# James O. Page, Father of EMS, Dies Suddenly



## ffemt8978 (Sep 6, 2004)

**_I got this in an e-mail, so I don't have the link for it_**

James O. Page, whom many consider the father of modern emergency
medical services (EMS), died suddenly Sept. 4. He was 68. Page will
be greatly missed by his mother, Marion, his wife, Jane, four
children and six grandchildren.

Page’s passing shocked the EMS and fire community, which regards
Page as an advocate, visionary and among the greatest minds in
emergency services. The staff of Jems is deeply saddened by a day
they’d hoped would never come.

According to paramedics on scene, Page was stricken while swimming
in the afternoon of Sept. 4. Page, a fitness enthusiast who in his
writing and speaking often urged the fire and emergency services to
embrace healthier lifestyles, had no known history of heart disease.


Carlsbad (Calif.) Fire Chief Kevin Crawford is leading a team making
plans for a memorial service. Further information on the service
will be made available soon.

Page began his fire service career in Los Angeles County in 1957.
He served in numerous locations and roles while working his way
through the ranks and completing undergraduate education and law
school at night.  He has been a licensed California attorney since
1971.

In 1971, Page was assigned by his department to coordinate the
countywide implementation of paramedic rescue services.  At the same
time, he served as technical consultant and writer for the
“Emergency!” television series.

In 1973, he left the fire department to accept the new position of
Chief of EMS for the State of North Carolina.
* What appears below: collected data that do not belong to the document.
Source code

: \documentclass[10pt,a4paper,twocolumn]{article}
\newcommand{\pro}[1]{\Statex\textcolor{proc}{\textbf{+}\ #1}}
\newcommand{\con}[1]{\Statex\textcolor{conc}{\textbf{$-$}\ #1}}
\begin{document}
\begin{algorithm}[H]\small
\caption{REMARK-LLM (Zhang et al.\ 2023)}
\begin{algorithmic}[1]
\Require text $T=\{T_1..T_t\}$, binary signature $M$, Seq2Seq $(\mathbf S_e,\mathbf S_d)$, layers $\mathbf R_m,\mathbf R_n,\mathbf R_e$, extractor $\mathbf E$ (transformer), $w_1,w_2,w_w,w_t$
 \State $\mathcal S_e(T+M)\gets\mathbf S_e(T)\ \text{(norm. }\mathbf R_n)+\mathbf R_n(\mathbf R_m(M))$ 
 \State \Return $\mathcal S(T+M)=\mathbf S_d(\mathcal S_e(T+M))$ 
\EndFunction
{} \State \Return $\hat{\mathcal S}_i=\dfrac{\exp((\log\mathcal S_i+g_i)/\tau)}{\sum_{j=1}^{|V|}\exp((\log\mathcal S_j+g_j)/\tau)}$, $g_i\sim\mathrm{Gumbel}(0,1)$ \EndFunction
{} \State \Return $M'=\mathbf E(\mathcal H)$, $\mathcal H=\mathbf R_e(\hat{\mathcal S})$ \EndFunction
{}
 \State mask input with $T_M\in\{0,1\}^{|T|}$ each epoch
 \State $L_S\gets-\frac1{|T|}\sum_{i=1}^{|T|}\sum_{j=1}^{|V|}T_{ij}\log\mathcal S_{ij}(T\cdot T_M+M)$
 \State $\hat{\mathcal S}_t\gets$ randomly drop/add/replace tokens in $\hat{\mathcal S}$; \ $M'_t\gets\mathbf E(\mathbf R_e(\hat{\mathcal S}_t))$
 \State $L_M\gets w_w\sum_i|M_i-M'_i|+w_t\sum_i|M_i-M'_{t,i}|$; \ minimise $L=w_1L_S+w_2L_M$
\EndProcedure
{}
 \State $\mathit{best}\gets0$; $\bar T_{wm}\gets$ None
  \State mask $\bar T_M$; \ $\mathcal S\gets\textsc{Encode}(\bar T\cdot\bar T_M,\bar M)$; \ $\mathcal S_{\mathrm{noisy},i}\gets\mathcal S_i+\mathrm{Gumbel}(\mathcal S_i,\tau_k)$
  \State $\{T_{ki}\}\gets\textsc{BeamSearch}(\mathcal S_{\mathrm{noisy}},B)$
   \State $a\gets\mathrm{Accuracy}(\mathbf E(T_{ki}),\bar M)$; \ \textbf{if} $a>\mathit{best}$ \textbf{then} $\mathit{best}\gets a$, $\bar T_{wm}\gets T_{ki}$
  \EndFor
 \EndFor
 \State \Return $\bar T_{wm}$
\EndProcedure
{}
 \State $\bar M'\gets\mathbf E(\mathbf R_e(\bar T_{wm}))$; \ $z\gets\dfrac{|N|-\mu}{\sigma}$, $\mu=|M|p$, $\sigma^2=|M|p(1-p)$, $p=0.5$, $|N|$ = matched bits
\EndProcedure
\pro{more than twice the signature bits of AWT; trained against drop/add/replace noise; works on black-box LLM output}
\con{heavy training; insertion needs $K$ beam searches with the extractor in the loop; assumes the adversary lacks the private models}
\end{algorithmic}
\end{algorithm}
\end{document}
Page spent the next ten years based on the east coast.  In 1976, he
was selected as executive director of the non-profit ACT (Advanced
Coronary Treatment) Foundation.  In 1979, he founded JEMS (Journal
of Emergency Medical Services) and turned it into one of the world’s
most respected sources of information for emergency services. While
at Jems Communications he oversaw the launch of FireRescue Magazine,
for which he wrote the highly regarded “Burning Issues” column.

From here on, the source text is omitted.